The Appellate Division Addresses the Noerr-Pennington Doctrine

Main Street at Woolwich, LLC v. Ammons Supermarket, Inc., ___ N.J. Super. ___ (App. Div. 2017). The Noerr-Pennington doctrine, which originated in two cases from the Supreme Court of the United States, holds that those who “petition the government [for] redress are generally immune from antitrust liability when defending against antitrust claims predicated on this petitioning activity.” The immunity was thereafter expanded to cover common law torts such as malicious prosecution and abuse of process. But Noerr-Pennington protection is stripped away when the petitioning conduct, such as objecting to a land use application, “is a mere sham to cover … an attempt to interfere directly with the business relationships of a competitor.” This “sham litigation” exception was the subject of this opinion by Judge Guadagno.

Plaintiffs in this case had sought to develop a shopping center in Woolwich. When they announced that Wal-Mart would be one occupant of that shopping center, Ammons Supermarket, Inc. and its principal sued to challenge the site plan approval that plaintiffs had obtained. That case failed, and the approval was upheld, with the Appellate Division ultimately ruling that the Ammons lawsuit was untimely and that most of its arguments were without any merit. Plaintiffs then turned around and sued the Ammons parties, their attorney, and his law firm for abuse of process, tortious interference, and civil conspiracy, asserting that the lawsuit attacking the development approval was sham litigation that was filed in order to protect Shop-rite from competition by Wal-Mart.

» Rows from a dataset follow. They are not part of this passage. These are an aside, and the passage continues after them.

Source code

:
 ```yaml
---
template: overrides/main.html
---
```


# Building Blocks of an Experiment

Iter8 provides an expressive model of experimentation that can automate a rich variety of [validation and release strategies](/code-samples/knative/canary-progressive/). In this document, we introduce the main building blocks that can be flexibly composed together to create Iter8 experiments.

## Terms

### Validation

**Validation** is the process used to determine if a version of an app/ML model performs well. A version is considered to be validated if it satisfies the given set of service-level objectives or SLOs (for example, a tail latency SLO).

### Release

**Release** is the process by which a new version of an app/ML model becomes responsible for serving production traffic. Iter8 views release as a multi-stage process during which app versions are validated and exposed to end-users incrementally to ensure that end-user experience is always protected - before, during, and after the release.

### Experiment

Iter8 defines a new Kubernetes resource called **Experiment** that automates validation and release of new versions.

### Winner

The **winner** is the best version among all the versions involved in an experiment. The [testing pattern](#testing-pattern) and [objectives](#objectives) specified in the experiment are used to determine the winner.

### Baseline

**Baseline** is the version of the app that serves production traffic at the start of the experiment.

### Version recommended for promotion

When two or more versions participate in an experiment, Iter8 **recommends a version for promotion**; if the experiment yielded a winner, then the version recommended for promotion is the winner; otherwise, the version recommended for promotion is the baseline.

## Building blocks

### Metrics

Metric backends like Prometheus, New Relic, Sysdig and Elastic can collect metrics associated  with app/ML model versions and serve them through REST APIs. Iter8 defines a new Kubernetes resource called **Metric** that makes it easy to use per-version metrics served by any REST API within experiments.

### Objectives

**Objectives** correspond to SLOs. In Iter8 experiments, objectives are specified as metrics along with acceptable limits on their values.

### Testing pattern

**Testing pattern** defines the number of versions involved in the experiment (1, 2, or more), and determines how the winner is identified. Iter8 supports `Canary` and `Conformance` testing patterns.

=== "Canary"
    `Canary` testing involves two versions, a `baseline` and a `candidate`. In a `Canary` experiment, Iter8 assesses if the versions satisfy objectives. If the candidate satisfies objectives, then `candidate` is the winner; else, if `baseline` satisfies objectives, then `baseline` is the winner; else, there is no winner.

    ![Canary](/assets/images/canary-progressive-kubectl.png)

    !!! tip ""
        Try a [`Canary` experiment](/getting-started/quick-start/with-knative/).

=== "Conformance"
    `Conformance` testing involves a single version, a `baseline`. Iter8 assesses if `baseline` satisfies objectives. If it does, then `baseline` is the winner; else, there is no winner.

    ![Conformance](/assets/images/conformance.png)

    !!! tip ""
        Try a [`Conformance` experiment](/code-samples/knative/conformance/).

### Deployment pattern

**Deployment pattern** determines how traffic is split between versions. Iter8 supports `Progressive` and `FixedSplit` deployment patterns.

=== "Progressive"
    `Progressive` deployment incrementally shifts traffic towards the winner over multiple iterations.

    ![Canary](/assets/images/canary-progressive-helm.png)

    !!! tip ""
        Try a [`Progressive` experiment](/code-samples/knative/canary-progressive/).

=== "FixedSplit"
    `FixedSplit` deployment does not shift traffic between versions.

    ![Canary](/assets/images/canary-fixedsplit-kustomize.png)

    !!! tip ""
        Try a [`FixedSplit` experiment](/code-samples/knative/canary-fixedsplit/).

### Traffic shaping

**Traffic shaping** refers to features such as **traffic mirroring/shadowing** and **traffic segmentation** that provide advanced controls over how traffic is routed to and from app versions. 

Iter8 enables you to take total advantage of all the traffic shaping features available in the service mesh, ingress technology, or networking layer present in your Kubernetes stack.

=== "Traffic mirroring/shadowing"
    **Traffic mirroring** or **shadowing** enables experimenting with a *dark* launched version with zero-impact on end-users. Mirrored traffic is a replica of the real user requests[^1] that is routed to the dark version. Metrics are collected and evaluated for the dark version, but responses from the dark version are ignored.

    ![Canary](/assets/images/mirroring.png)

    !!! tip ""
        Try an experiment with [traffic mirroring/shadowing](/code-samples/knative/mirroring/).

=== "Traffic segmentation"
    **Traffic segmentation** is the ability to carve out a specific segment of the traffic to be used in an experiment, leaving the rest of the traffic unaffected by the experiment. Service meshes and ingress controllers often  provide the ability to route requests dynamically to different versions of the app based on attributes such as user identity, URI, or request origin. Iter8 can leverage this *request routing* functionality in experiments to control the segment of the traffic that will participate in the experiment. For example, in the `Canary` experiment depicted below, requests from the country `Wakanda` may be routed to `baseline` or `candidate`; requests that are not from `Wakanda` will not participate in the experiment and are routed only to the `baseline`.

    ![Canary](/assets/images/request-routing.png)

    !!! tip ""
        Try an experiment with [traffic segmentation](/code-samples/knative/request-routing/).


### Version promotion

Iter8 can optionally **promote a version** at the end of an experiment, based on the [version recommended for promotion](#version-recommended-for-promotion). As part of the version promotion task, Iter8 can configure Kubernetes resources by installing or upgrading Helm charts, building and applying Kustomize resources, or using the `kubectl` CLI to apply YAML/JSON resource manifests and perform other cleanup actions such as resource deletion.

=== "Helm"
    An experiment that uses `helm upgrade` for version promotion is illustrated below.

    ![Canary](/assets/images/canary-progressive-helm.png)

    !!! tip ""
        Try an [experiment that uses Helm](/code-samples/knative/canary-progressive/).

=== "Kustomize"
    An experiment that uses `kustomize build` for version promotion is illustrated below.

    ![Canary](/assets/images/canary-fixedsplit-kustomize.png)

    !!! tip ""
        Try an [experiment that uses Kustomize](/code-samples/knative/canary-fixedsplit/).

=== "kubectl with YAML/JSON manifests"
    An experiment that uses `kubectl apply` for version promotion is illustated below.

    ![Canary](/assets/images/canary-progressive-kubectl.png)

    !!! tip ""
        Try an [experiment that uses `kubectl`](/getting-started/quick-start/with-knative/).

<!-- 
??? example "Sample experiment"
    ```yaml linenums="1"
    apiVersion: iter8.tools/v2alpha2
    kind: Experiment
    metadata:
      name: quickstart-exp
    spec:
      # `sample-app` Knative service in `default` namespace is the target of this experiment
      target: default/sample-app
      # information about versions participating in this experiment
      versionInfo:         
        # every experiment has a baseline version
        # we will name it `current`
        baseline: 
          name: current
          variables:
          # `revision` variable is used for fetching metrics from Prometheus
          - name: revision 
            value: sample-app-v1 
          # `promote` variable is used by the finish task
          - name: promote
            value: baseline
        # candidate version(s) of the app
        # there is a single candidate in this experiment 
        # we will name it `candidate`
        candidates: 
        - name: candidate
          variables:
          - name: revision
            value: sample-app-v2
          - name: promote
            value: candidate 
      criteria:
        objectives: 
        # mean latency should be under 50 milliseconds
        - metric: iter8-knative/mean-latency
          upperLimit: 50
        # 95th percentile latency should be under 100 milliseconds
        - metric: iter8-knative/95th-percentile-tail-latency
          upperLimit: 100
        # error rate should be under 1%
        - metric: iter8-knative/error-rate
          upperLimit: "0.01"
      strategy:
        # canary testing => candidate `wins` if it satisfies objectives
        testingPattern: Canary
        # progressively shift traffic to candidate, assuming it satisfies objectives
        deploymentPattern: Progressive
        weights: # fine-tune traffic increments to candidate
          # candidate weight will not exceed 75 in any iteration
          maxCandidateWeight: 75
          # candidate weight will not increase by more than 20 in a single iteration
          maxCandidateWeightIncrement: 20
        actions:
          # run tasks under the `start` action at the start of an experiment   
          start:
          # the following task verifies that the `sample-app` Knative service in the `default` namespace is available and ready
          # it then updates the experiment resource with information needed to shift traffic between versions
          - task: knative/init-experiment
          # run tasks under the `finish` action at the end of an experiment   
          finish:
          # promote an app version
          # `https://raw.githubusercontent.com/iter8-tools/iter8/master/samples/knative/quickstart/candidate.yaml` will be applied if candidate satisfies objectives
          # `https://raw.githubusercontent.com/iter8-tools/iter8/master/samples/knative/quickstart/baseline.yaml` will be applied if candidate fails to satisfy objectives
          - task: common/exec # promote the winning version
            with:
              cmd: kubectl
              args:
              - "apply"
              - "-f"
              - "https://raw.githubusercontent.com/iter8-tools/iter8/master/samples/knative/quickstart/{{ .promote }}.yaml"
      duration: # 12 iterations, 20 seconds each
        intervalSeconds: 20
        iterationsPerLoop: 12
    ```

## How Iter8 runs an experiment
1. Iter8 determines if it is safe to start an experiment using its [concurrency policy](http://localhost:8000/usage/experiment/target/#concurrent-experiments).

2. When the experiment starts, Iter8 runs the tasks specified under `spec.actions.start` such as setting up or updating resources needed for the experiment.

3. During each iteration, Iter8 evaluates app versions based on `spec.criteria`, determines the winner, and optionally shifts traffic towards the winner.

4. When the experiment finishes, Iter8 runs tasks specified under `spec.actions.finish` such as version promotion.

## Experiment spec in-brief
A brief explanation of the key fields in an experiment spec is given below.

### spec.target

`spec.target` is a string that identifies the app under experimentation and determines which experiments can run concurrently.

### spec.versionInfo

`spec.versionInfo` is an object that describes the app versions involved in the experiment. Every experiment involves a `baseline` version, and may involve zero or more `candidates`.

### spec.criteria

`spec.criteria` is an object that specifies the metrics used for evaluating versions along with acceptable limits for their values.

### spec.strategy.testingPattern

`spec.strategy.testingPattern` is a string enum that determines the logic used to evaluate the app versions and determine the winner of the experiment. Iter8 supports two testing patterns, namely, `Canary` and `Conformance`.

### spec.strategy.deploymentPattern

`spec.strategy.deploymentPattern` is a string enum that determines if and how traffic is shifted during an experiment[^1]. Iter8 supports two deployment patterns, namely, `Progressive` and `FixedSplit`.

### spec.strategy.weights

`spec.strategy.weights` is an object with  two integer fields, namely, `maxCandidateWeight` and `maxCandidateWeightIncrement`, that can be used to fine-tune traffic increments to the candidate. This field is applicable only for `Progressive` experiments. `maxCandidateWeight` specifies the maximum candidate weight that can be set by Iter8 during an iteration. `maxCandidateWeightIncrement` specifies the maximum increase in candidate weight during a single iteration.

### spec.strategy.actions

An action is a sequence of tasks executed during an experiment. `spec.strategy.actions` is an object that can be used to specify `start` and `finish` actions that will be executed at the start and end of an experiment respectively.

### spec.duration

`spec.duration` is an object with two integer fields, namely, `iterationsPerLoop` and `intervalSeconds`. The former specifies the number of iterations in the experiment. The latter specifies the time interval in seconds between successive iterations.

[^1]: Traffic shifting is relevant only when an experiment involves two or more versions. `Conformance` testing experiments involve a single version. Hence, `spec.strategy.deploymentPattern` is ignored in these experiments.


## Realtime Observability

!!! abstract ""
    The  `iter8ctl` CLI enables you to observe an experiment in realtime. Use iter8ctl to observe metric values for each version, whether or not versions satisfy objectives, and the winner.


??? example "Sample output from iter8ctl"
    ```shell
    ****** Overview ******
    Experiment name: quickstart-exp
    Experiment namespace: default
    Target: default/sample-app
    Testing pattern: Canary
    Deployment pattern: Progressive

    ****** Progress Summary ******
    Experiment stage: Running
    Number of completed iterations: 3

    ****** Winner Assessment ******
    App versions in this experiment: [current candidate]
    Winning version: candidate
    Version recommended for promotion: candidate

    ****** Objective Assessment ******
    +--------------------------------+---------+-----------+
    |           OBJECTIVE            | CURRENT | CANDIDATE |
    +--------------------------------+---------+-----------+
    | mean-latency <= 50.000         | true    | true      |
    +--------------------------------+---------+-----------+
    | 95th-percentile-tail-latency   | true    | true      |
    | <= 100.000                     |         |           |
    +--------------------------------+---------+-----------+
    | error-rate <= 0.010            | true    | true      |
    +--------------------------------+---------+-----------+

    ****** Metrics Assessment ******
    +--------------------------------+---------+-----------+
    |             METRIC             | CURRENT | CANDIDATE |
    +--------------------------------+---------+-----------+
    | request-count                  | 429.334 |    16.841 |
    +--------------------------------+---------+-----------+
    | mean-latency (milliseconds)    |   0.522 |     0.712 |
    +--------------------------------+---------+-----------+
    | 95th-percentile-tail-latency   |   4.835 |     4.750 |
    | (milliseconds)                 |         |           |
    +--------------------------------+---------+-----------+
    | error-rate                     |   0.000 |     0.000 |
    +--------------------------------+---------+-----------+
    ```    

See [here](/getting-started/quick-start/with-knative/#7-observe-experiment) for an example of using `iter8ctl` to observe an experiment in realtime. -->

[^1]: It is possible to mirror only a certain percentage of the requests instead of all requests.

The trial court granted a motion to dismiss, finding that the prior litigation was protected by Noerr-Pennington immunity. On appeal, however, the Appellate Division reversed and reinstated the case.

The standard of review of rulings on motions to dismiss is favorable to plaintiffs. Such motions “should be granted only in the rarest of instances,” plaintiffs must receive “every reasonable inference of fact,” and the courts must search the complaint for even an “obscure statement” of a valid claim. Judge Guadagno found that plaintiffs met that test here.

Litigation is sham when it is “[1] objectively baseless in the sense that no reasonable litigant could reasonably expect success on the merits, and [2] is brought with the specific intent to further wrongful conduct through the use of the governmental process– as opposed to the outcome of that process.” Sham litigation may be “evidenced by repetitive lawsuits carrying the hallmark of insubstantial claims.” Judge Guadagno found persuasive the decision in Hanover 3201 Realty, LLC v. Village Supermarkets, Inc., 806 F.3d 162 (3d Cir. 2015), another case in which Shop-Rite had allegedly pursued sham litigation to block competition. That ruling stated that courts should determine whether the alleged sham litigation was a single event or “a series of filings,” and if there was a series, a “holistic review” that may include the litigant’s won-loss record in such cases. A Fourth Circuit case, Waugh Chapel South, LLC v. United Food & Commercial Workers Union Local 27, 728 F.3d 354 (4th Cir. 2013), which held similarly, was also persuasive to the panel here.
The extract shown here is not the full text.